EXERCISE GOAL — Please set down, with no changes, every line of the material below from the one containing "Noen ganger har" through the end. Skip the pictures.

[SOURCE DATA Boundary: Start]

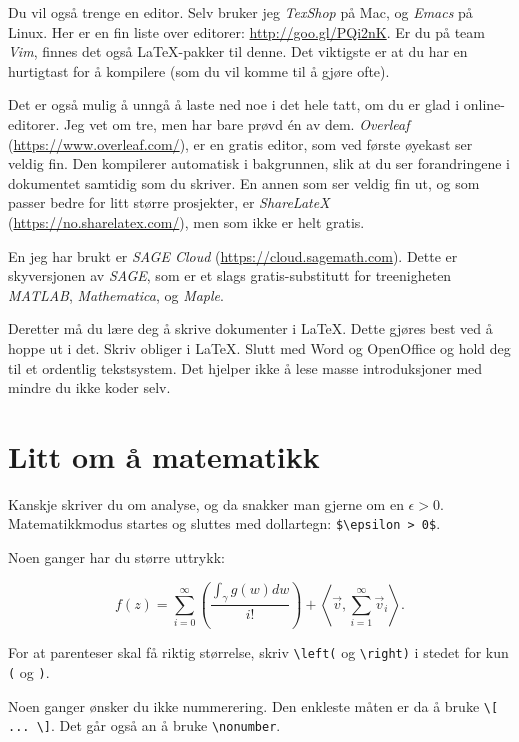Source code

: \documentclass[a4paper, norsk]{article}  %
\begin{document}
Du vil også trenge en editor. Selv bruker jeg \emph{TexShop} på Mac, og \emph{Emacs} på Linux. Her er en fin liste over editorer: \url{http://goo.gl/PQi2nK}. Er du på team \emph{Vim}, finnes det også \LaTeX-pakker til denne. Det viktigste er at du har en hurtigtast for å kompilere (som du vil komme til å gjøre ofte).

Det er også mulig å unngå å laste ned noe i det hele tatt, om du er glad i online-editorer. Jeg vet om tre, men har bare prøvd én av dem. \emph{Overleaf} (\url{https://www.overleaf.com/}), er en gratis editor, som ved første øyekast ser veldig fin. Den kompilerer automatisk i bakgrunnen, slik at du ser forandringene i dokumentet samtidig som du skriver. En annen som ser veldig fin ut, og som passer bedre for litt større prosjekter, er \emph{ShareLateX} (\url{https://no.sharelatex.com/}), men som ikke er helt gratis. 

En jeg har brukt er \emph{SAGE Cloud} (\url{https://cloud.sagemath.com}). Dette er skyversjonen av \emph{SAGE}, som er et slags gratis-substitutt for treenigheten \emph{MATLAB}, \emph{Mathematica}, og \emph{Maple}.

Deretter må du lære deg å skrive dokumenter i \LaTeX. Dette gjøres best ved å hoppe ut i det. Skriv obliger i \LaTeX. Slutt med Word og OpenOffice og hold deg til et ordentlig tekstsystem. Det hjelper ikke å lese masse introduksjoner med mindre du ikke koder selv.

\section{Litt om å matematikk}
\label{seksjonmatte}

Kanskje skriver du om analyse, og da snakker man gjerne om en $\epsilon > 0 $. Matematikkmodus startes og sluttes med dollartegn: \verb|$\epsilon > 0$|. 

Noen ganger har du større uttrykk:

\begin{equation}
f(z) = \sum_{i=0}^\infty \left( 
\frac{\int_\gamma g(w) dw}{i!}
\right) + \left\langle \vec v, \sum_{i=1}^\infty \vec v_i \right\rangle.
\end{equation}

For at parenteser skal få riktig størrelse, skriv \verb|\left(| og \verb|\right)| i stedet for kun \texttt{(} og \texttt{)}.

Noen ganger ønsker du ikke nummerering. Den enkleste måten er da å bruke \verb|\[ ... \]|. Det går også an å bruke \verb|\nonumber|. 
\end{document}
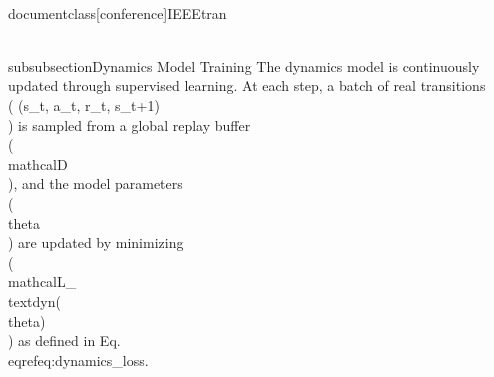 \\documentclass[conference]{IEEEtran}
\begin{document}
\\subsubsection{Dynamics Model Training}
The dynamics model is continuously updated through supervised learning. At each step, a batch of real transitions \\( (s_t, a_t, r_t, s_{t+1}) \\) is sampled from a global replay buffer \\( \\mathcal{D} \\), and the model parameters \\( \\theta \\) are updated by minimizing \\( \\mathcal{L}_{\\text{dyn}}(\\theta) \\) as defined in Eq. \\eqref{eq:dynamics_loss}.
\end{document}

[SOURCE DATA Boundary: End]

PROBLEM SOLUTION —
Noen ganger har du større uttrykk:

\begin{equation}
f(z) = \sum_{i=0}^\infty \left( 
\frac{\int_\gamma g(w) dw}{i!}
\right) + \left\langle \vec v, \sum_{i=1}^\infty \vec v_i \right\rangle.
\end{equation}

For at parenteser skal få riktig størrelse, skriv \verb|\left(| og \verb|\right)| i stedet for kun \texttt{(} og \texttt{)}.

Noen ganger ønsker du ikke nummerering. Den enkleste måten er da å bruke \verb|\[ ... \]|. Det går også an å bruke \verb|\nonumber|. 
\end{document}
 \\documentclass[conference]{IEEEtran}
\begin{document}
\\subsubsection{Dynamics Model Training}
The dynamics model is continuously updated through supervised learning. At each step, a batch of real transitions \\( (s_t, a_t, r_t, s_{t+1}) \\) is sampled from a global replay buffer \\( \\mathcal{D} \\), and the model parameters \\( \\theta \\) are updated by minimizing \\( \\mathcal{L}_{\\text{dyn}}(\\theta) \\) as defined in Eq. \\eqref{eq:dynamics_loss}.
\end{document}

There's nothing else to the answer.